In the following listing, find the lines containing "característica" and report them.

Task data
-*-
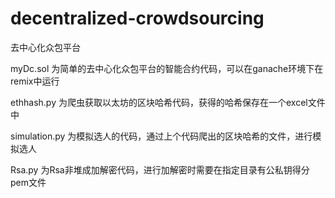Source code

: # decentralized-crowdsourcing
去中心化众包平台

myDc.sol 为简单的去中心化众包平台的智能合约代码，可以在ganache环境下在remix中运行


ethhash.py 为爬虫获取以太坊的区块哈希代码，获得的哈希保存在一个excel文件中


simulation.py 为模拟选人的代码，通过上个代码爬出的区块哈希的文件，进行模拟选人


Rsa.py 为Rsa非堆成加解密代码，进行加解密时需要在指定目录有公私钥得分pem文件
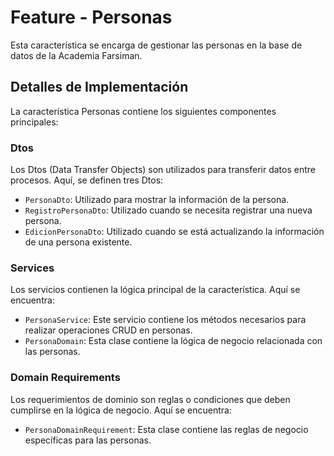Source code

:# Feature - Personas

Esta característica se encarga de gestionar las personas en la base de datos de la Academia Farsiman.

## Detalles de Implementación

La característica Personas contiene los siguientes componentes principales:

### Dtos

Los Dtos (Data Transfer Objects) son utilizados para transferir datos entre procesos. Aquí, se definen tres Dtos:

- `PersonaDto`: Utilizado para mostrar la información de la persona.
- `RegistroPersonaDto`: Utilizado cuando se necesita registrar una nueva persona.
- `EdicionPersonaDto`: Utilizado cuando se está actualizando la información de una persona existente.

### Services

Los servicios contienen la lógica principal de la característica. Aquí se encuentra:

- `PersonaService`: Este servicio contiene los métodos necesarios para realizar operaciones CRUD en personas.
- `PersonaDomain`: Esta clase contiene la lógica de negocio relacionada con las personas.

### Domain Requirements

Los requerimientos de dominio son reglas o condiciones que deben cumplirse en la lógica de negocio. Aquí se encuentra:

- `PersonaDomainRequirement`: Esta clase contiene las reglas de negocio específicas para las personas.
-*-
Worked solution
Esta característica se encarga de gestionar las personas en la base de datos de la Academia Farsiman.
La característica Personas contiene los siguientes componentes principales:
Los servicios contienen la lógica principal de la característica. Aquí se encuentra:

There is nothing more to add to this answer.